In this exercise, print only the lines of the records below from the one with "- mudlet (Mac) https://www.mudlet.org/" through the one with "3. Update [MagicBox community management", inclusive. Pictures are not part of the copy.

....

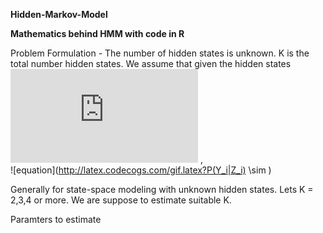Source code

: **Hidden-Markov-Model**

**Mathematics behind HMM with code in R**

Problem Formulation -
The number of hidden states is unknown. K is the total number hidden states. We assume that given the hidden states 
![equation](http://latex.codecogs.com/gif.latex?Z_i) ,  
![equation](http://latex.codecogs.com/gif.latex?P(Y_i|Z_i) \sim )

Generally for state-space modeling with unknown hidden states. Lets K = 2,3,4 or more. We are suppose to estimate suitable K.

Paramters to estimate 



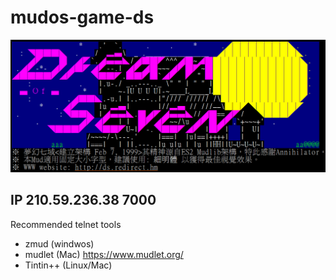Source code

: # mudos-game-ds

![](welcome.png)

## IP 210.59.236.38 7000

Recommended telnet tools
- zmud (windwos)
- mudlet (Mac) https://www.mudlet.org/
- Tintin++ (Linux/Mac)
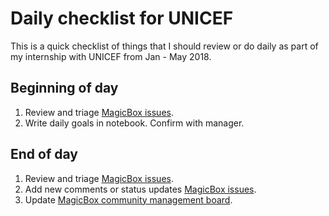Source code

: Daily checklist for UNICEF
==========================

This is a quick checklist of things that I should review or do daily as part of
my internship with UNICEF from Jan - May 2018.


## Beginning of day

1. Review and triage [MagicBox
   issues](https://github.com/unicef/magicbox/issues).
2. Write daily goals in notebook. Confirm with manager.


## End of day

1. Review and triage [MagicBox
   issues](https://github.com/unicef/magicbox/issues).
2. Add new comments or status updates [MagicBox
   issues](https://github.com/unicef/magicbox/issues).
3. Update [MagicBox community management
   board](https://github.com/unicef/magicbox/projects/3).

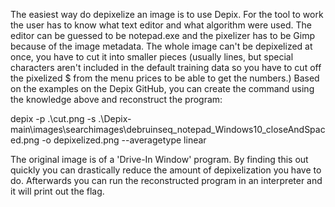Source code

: The easiest way do depixelize an image is to use Depix. For the tool to work the user has to know what text editor and what algorithm were used. The editor can be guessed to be notepad.exe and the pixelizer has to be Gimp because of the image metadata.
The whole image can't be depixelized at once, you have to cut it into smaller pieces (usually lines, but special characters aren't included in the default training data so you have to cut off the pixelized $ from the menu prices to be able to get the numbers.)
Based on the examples on the Depix GitHub, you can create the command using the knowledge above and reconstruct the program:

depix -p .\cut.png -s .\Depix-main\images\searchimages\debruinseq_notepad_Windows10_closeAndSpaced.png -o depixelized.png --averagetype linear

The original image is of a 'Drive-In Window' program. By finding this out quickly you can drastically reduce the amount of depixelization you have to do. Afterwards you can run the reconstructed program in an interpreter and it will print out the flag.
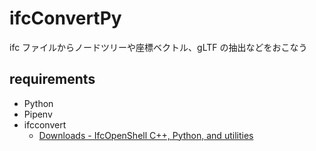 # ifcConvertPy

ifc ファイルからノードツリーや座標ベクトル、gLTF の抽出などをおこなう

## requirements

- Python
- Pipenv
- ifcconvert
  - [Downloads - IfcOpenShell C++, Python, and utilities](https://ifcopenshell.org/downloads.html)
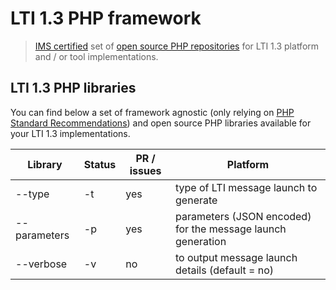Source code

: # LTI 1.3 PHP framework

> [IMS certified](https://site.imsglobal.org/certifications/open-assessment-technologies-sa/tao-lti-13-devkit) set of [open source PHP repositories](https://github.com/oat-sa?q=lti1p3) for LTI 1.3 platform and / or tool implementations.

## LTI 1.3 PHP libraries

You can find below a set of framework agnostic (only relying on [PHP Standard Recommendations](https://www.php-fig.org/psr/)) and open source PHP libraries available for your LTI 1.3 implementations.

| Library           | Status  | PR / issues | Platform                                                  |
|----------------|-------------|----------|--------------------------------------------------------------|
| --type         | -t          | yes      | type of LTI message launch to generate                       |
| --parameters   | -p          | yes      | parameters (JSON encoded) for the message launch generation  |
| --verbose      | -v          | no       | to output message launch details (default = no)              |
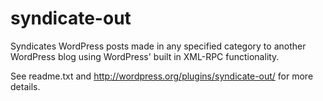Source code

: syndicate-out
=============

Syndicates WordPress posts made in any specified category to another WordPress blog using WordPress' built in XML-RPC functionality.

See readme.txt and http://wordpress.org/plugins/syndicate-out/ for more details.
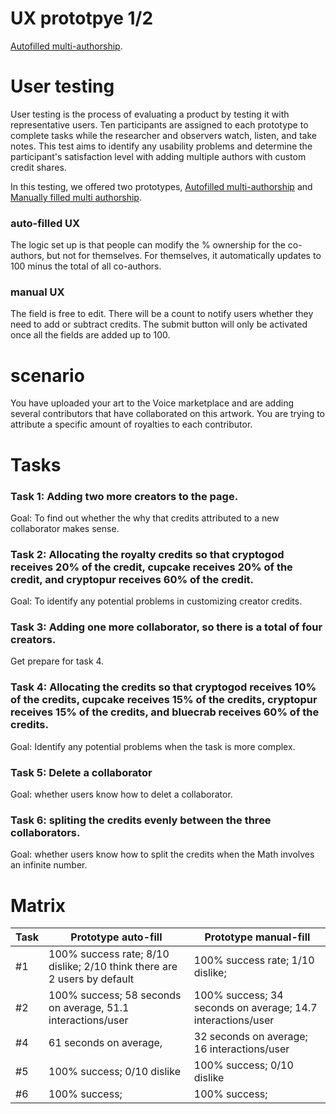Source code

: # UX prototpye 1/2
[Autofilled multi-authorship](https://isabellawang0108.github.io/Multi-authorship-UX-testing-autoFill/).

# User testing
User testing is the process of evaluating a product by testing it with representative users. Ten participants are assigned to each prototype to complete tasks while the researcher and observers watch, listen, and take notes. This test aims to identify any usability problems and determine the participant's satisfaction level with adding multiple authors with custom credit shares.

In this testing, we offered two prototypes, [Autofilled multi-authorship](https://isabellawang0108.github.io/Multi-authorship-UX-testing-autoFill/) and [Manually filled multi authorship](https://isabellawang0108.github.io/Multi-authorship-UX-testing-manualFill/).

### auto-filled UX
The logic set up is that people can modify the % ownership for the co-authors, but not for themselves. For themselves, it automatically updates to 100 minus the total of all co-authors.

### manual UX
The field is free to edit. There will be a count to notify users whether they need to add or subtract credits. The submit button will only be activated once all the fields are added up to 100.


# scenario
You have uploaded your art to the Voice marketplace and are adding several contributors that have collaborated on this artwork. You are trying to attribute a specific amount of royalties to each contributor.

# Tasks


### Task 1: Adding two more creators to the page.

Goal: To find out whether the why that credits attributed to a new collaborator makes sense.
### Task 2: Allocating the royalty credits so that cryptogod receives 20% of the credit, cupcake receives 20% of the credit, and cryptopur receives 60% of the credit.
Goal: To identify any potential problems in customizing creator credits.
### Task 3: Adding one more collaborator, so there is a total of four creators.
Get prepare for task 4.
### Task 4: Allocating the credits so that cryptogod receives 10% of the credits, cupcake receives 15% of the credits, cryptopur receives 15% of the credits, and bluecrab receives 60% of the credits.
Goal: Identify any potential problems when the task is more complex.
### Task 5: Delete a collaborator
Goal: whether users know how to delet a collaborator. 
### Task 6: spliting the credits evenly between the three collaborators.
Goal: whether users know how to split the credits when the Math involves an infinite number. 

# Matrix
| Task     | Prototype auto-fill                          | Prototype manual-fill
| -------- | -------------------------------------------- | -------------------------------------------- |
| #1     |  100% success rate; 8/10 dislike; 2/10 think there are 2 users by default| 100% success rate; 1/10 dislike;|
| #2       | 100% success; 58 seconds on average, 51.1 interactions/user| 100% success; 34 seconds on average; 14.7 interactions/user|
| #4       | 61 seconds on average,                       |32 seconds on average; 16 interactions/user|
| #5       | 100% success; 0/10 dislike                   | 100% success; 0/10 dislike                   |
| #6       | 100% success;                                | 100% success;                  |





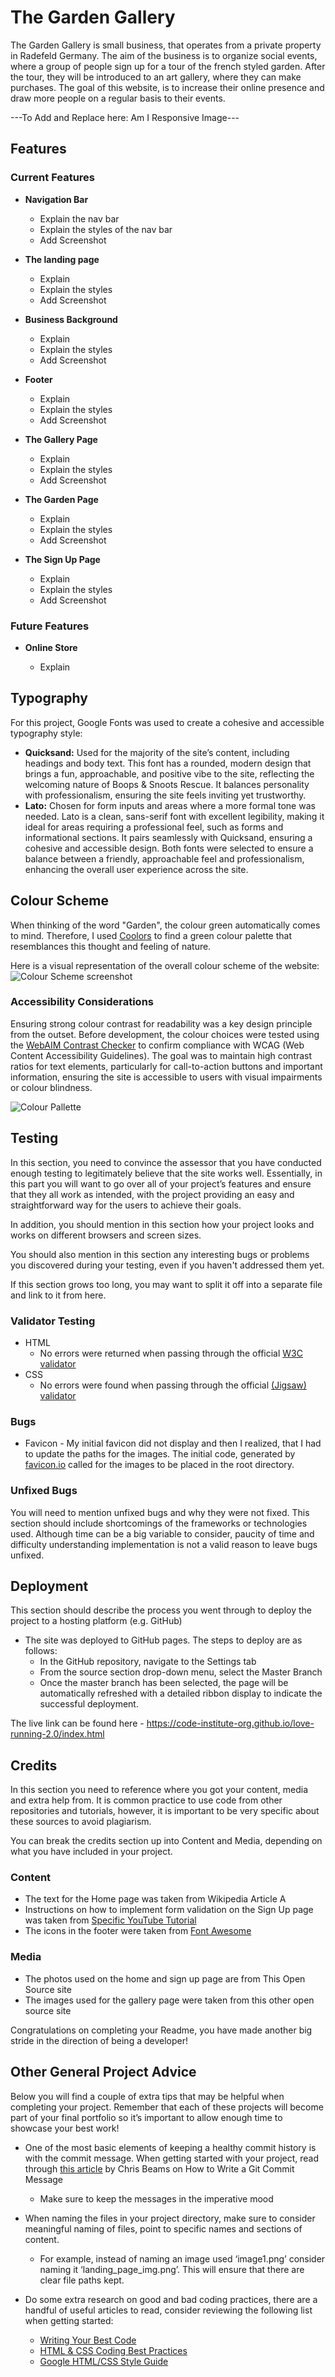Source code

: # The Garden Gallery

The Garden Gallery is small business, that operates from a private property in Radefeld Germany. The aim of the business is to organize social events, where a group of people sign up for a tour of the french styled garden. After the tour, they will be introduced to an art gallery, where they can make purchases. The goal of this website, is to increase their online presence and draw more people on a regular basis to their events.

---To Add and Replace here: Am I Responsive Image---

## Features

### Current Features

- __Navigation Bar__

  - Explain the nav bar
  - Explain the styles of the nav bar
  - Add Screenshot

- __The landing page__

  - Explain
  - Explain the styles
  - Add Screenshot

- __Business Background__

  - Explain
  - Explain the styles
  - Add Screenshot

- __Footer__

  - Explain
  - Explain the styles
  - Add Screenshot

- __The Gallery Page__

  - Explain
  - Explain the styles 
  - Add Screenshot

- __The Garden Page__

  - Explain 
  - Explain the styles 
  - Add Screenshot

- __The Sign Up Page__

  - Explain 
  - Explain the styles 
  - Add Screenshot

### Future Features

- __Online Store__

  - Explain 

## Typography

For this project, Google Fonts was used to create a cohesive and accessible typography style:

- **Quicksand:** Used for the majority of the site’s content, including headings and body text. This font has a rounded, modern design that brings a fun, approachable, and positive vibe to the site, reflecting the welcoming nature of Boops & Snoots Rescue. It balances personality with professionalism, ensuring the site feels inviting yet trustworthy.
- **Lato:** Chosen for form inputs and areas where a more formal tone was needed. Lato is a clean, sans-serif font with excellent legibility, making it ideal for areas requiring a professional feel, such as forms and informational sections. It pairs seamlessly with Quicksand, ensuring a cohesive and accessible design.
  Both fonts were selected to ensure a balance between a friendly, approachable feel and professionalism, enhancing the overall user experience across the site.

## Colour Scheme

When thinking of the word "Garden", the colour green automatically comes to mind. Therefore, I used [Coolors](https://coolors.co/) to find a green colour palette that resemblances this thought and feeling of nature.

Here is a visual representation of the overall colour scheme of the website:
![Colour Scheme screenshot](<Colour Scheme.jpg>)

### Accessibility Considerations

Ensuring strong colour contrast for readability was a key design principle from the outset. Before development, the colour choices were tested using the [WebAIM Contrast Checker](https://webaim.org/resources/contrastchecker/) to confirm compliance with WCAG (Web Content Accessibility Guidelines). The goal was to maintain high contrast ratios for text elements, particularly for call-to-action buttons and important information, ensuring the site is accessible to users with visual impairments or colour blindness.

![Colour Pallette](assets/media/colour-pallette.png)


## Testing 

In this section, you need to convince the assessor that you have conducted enough testing to legitimately believe that the site works well. Essentially, in this part you will want to go over all of your project’s features and ensure that they all work as intended, with the project providing an easy and straightforward way for the users to achieve their goals.

In addition, you should mention in this section how your project looks and works on different browsers and screen sizes.

You should also mention in this section any interesting bugs or problems you discovered during your testing, even if you haven't addressed them yet.

If this section grows too long, you may want to split it off into a separate file and link to it from here.

### Validator Testing 

- HTML
  - No errors were returned when passing through the official [W3C validator](https://validator.w3.org/nu/?doc=https%3A%2F%2Fcode-institute-org.github.io%2Flove-running-2.0%2Findex.html)
- CSS
  - No errors were found when passing through the official [(Jigsaw) validator](https://jigsaw.w3.org/css-validator/validator?uri=https%3A%2F%2Fvalidator.w3.org%2Fnu%2F%3Fdoc%3Dhttps%253A%252F%252Fcode-institute-org.github.io%252Flove-running-2.0%252Findex.html&profile=css3svg&usermedium=all&warning=1&vextwarning=&lang=en#css)

### Bugs

- Favicon - My initial favicon did not display and then I realized, that I had to update the paths for the images. The initial code, generated by [favicon.io](https://favicon.io) called for the images to be placed in the root directory.

### Unfixed Bugs

You will need to mention unfixed bugs and why they were not fixed. This section should include shortcomings of the frameworks or technologies used. Although time can be a big variable to consider, paucity of time and difficulty understanding implementation is not a valid reason to leave bugs unfixed. 

## Deployment

This section should describe the process you went through to deploy the project to a hosting platform (e.g. GitHub) 

- The site was deployed to GitHub pages. The steps to deploy are as follows: 
  - In the GitHub repository, navigate to the Settings tab 
  - From the source section drop-down menu, select the Master Branch
  - Once the master branch has been selected, the page will be automatically refreshed with a detailed ribbon display to indicate the successful deployment. 

The live link can be found here - https://code-institute-org.github.io/love-running-2.0/index.html 


## Credits 

In this section you need to reference where you got your content, media and extra help from. It is common practice to use code from other repositories and tutorials, however, it is important to be very specific about these sources to avoid plagiarism. 

You can break the credits section up into Content and Media, depending on what you have included in your project. 

### Content 

- The text for the Home page was taken from Wikipedia Article A
- Instructions on how to implement form validation on the Sign Up page was taken from [Specific YouTube Tutorial](https://www.youtube.com/)
- The icons in the footer were taken from [Font Awesome](https://fontawesome.com/)

### Media

- The photos used on the home and sign up page are from This Open Source site
- The images used for the gallery page were taken from this other open source site


Congratulations on completing your Readme, you have made another big stride in the direction of being a developer! 

## Other General Project Advice

Below you will find a couple of extra tips that may be helpful when completing your project. Remember that each of these projects will become part of your final portfolio so it’s important to allow enough time to showcase your best work! 

- One of the most basic elements of keeping a healthy commit history is with the commit message. When getting started with your project, read through [this article](https://chris.beams.io/posts/git-commit/) by Chris Beams on How to Write  a Git Commit Message 
  - Make sure to keep the messages in the imperative mood 

- When naming the files in your project directory, make sure to consider meaningful naming of files, point to specific names and sections of content.
  - For example, instead of naming an image used ‘image1.png’ consider naming it ‘landing_page_img.png’. This will ensure that there are clear file paths kept. 

- Do some extra research on good and bad coding practices, there are a handful of useful articles to read, consider reviewing the following list when getting started:
  - [Writing Your Best Code](https://learn.shayhowe.com/html-css/writing-your-best-code/)
  - [HTML & CSS Coding Best Practices](https://medium.com/@inceptiondj.info/html-css-coding-best-practice-fadb9870a00f)
  - [Google HTML/CSS Style Guide](https://google.github.io/styleguide/htmlcssguide.html#General)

....

## [THE ANSWER]
- mudlet (Mac) https://www.mudlet.org/
- Tintin++ (Linux/Mac)
Source code

: Daily checklist for UNICEF
==========================

This is a quick checklist of things that I should review or do daily as part of
my internship with UNICEF from Jan - May 2018.


## Beginning of day

1. Review and triage [MagicBox
   issues](https://github.com/unicef/magicbox/issues).
2. Write daily goals in notebook. Confirm with manager.


## End of day

1. Review and triage [MagicBox
   issues](https://github.com/unicef/magicbox/issues).
2. Add new comments or status updates [MagicBox
   issues](https://github.com/unicef/magicbox/issues).
3. Update [MagicBox community management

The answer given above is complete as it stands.